So three days after the Alberta NDP released its attack budget, Husky Energy announced it’s going to sell many of its Western Canadian oil and gas businesses — to get out of what it can.
And it announced that it’s already laid off 1,400 workers.
That’s incredible. In the last 72 hours, Shell, Cenovus, MEG, Devon and now Husky have announced nearly 5,000 people laid off. 5,000 families without work. It’s shocking, it’s depressing, and it’s just the beginning.
Now, there will be people who say that this isn’t the NDP’s fault. It’s the fault of low oil prices.
And it’s true, oil prices are low. But they’ve been at fifty bucks, or less, for 12 months now.
The companies I’ve just listed were saying all systems go on their Alberta projects as recently as July.
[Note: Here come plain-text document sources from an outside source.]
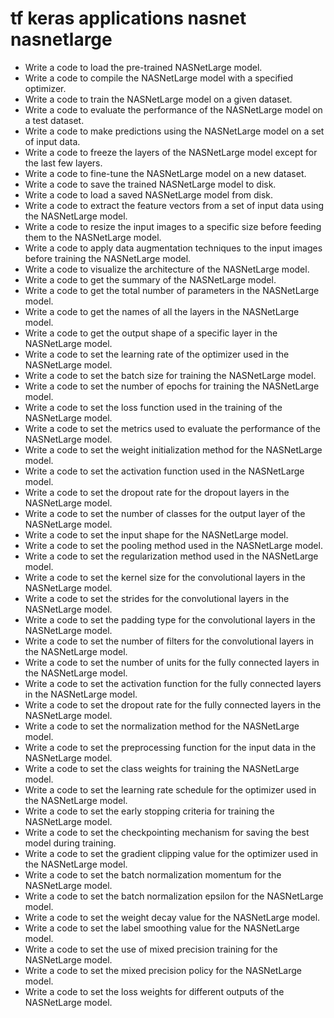 # tf keras applications nasnet nasnetlarge

- Write a code to load the pre-trained NASNetLarge model.
- Write a code to compile the NASNetLarge model with a specified optimizer.
- Write a code to train the NASNetLarge model on a given dataset.
- Write a code to evaluate the performance of the NASNetLarge model on a test dataset.
- Write a code to make predictions using the NASNetLarge model on a set of input data.
- Write a code to freeze the layers of the NASNetLarge model except for the last few layers.
- Write a code to fine-tune the NASNetLarge model on a new dataset.
- Write a code to save the trained NASNetLarge model to disk.
- Write a code to load a saved NASNetLarge model from disk.
- Write a code to extract the feature vectors from a set of input data using the NASNetLarge model.
- Write a code to resize the input images to a specific size before feeding them to the NASNetLarge model.
- Write a code to apply data augmentation techniques to the input images before training the NASNetLarge model.
- Write a code to visualize the architecture of the NASNetLarge model.
- Write a code to get the summary of the NASNetLarge model.
- Write a code to get the total number of parameters in the NASNetLarge model.
- Write a code to get the names of all the layers in the NASNetLarge model.
- Write a code to get the output shape of a specific layer in the NASNetLarge model.
- Write a code to set the learning rate of the optimizer used in the NASNetLarge model.
- Write a code to set the batch size for training the NASNetLarge model.
- Write a code to set the number of epochs for training the NASNetLarge model.
- Write a code to set the loss function used in the training of the NASNetLarge model.
- Write a code to set the metrics used to evaluate the performance of the NASNetLarge model.
- Write a code to set the weight initialization method for the NASNetLarge model.
- Write a code to set the activation function used in the NASNetLarge model.
- Write a code to set the dropout rate for the dropout layers in the NASNetLarge model.
- Write a code to set the number of classes for the output layer of the NASNetLarge model.
- Write a code to set the input shape for the NASNetLarge model.
- Write a code to set the pooling method used in the NASNetLarge model.
- Write a code to set the regularization method used in the NASNetLarge model.
- Write a code to set the kernel size for the convolutional layers in the NASNetLarge model.
- Write a code to set the strides for the convolutional layers in the NASNetLarge model.
- Write a code to set the padding type for the convolutional layers in the NASNetLarge model.
- Write a code to set the number of filters for the convolutional layers in the NASNetLarge model.
- Write a code to set the number of units for the fully connected layers in the NASNetLarge model.
- Write a code to set the activation function for the fully connected layers in the NASNetLarge model.
- Write a code to set the dropout rate for the fully connected layers in the NASNetLarge model.
- Write a code to set the normalization method for the NASNetLarge model.
- Write a code to set the preprocessing function for the input data in the NASNetLarge model.
- Write a code to set the class weights for training the NASNetLarge model.
- Write a code to set the learning rate schedule for the optimizer used in the NASNetLarge model.
- Write a code to set the early stopping criteria for training the NASNetLarge model.
- Write a code to set the checkpointing mechanism for saving the best model during training.
- Write a code to set the gradient clipping value for the optimizer used in the NASNetLarge model.
- Write a code to set the batch normalization momentum for the NASNetLarge model.
- Write a code to set the batch normalization epsilon for the NASNetLarge model.
- Write a code to set the weight decay value for the NASNetLarge model.
- Write a code to set the label smoothing value for the NASNetLarge model.
- Write a code to set the use of mixed precision training for the NASNetLarge model.
- Write a code to set the mixed precision policy for the NASNetLarge model.
- Write a code to set the loss weights for different outputs of the NASNetLarge model.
What changed this week was that the NDP actually went through with their threats, in the form of their budget. And so the industry has gone on strike — it’s called a capital strike.
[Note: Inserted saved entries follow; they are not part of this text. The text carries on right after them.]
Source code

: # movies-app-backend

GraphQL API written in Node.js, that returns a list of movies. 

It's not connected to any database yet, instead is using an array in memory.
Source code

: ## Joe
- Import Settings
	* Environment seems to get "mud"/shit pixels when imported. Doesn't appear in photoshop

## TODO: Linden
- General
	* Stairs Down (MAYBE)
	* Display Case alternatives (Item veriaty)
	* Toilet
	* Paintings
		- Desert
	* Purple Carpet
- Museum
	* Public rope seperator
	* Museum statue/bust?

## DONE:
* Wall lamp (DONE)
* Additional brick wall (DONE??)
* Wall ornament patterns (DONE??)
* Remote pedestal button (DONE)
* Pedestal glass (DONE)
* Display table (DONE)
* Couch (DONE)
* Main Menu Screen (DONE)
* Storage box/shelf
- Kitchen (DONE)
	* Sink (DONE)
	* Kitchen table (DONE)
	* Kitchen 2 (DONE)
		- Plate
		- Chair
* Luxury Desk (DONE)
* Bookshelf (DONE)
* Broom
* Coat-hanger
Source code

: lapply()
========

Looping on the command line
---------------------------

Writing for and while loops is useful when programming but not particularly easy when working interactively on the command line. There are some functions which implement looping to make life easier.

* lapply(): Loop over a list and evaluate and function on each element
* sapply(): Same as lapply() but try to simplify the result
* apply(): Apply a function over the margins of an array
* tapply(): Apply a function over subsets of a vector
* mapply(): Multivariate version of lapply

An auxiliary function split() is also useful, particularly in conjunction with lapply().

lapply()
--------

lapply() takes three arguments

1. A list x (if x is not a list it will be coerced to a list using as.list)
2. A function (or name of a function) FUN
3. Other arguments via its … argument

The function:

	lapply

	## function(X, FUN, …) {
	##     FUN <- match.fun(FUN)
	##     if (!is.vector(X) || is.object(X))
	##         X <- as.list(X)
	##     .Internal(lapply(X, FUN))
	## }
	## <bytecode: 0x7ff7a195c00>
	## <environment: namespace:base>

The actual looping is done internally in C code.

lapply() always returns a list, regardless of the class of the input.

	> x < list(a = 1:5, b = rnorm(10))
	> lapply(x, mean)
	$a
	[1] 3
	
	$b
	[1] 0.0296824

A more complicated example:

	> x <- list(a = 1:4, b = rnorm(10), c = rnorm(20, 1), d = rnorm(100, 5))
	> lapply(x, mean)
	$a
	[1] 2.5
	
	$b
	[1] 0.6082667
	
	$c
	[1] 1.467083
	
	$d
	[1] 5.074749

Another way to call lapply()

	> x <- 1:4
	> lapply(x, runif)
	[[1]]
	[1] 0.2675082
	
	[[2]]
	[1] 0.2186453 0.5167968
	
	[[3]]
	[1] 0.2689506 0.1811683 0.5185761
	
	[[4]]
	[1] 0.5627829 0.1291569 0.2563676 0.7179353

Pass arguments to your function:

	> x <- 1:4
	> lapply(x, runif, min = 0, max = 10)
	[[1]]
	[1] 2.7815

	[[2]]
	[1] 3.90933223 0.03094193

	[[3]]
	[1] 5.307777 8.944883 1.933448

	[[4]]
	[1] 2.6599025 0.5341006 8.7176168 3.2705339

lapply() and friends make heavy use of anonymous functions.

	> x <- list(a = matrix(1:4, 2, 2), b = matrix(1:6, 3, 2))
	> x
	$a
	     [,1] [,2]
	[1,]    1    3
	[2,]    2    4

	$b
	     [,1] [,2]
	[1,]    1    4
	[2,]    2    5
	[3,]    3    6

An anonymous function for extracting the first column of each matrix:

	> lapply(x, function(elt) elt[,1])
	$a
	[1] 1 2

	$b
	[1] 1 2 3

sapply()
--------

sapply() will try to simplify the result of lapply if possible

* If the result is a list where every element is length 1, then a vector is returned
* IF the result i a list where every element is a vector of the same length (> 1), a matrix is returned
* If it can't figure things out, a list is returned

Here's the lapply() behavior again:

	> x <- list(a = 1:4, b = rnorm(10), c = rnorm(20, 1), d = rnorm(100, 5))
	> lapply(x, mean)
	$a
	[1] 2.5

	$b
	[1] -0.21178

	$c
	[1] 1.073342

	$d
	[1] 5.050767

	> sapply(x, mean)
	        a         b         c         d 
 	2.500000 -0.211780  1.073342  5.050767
Look at what Husky did. They only dumped their Alberta businesses. They didn’t dump their Asian businesses.
In fact, in the very same press release they specifically list the places they’re very eager to invest more — places like Indonesia, and the South China Sea.
Don’t tell me it’s low oil prices. It’s Rachel Notley’s war on the oil patch. Husky Energy will go to places where companies are better treated — including off the coast of Communist China.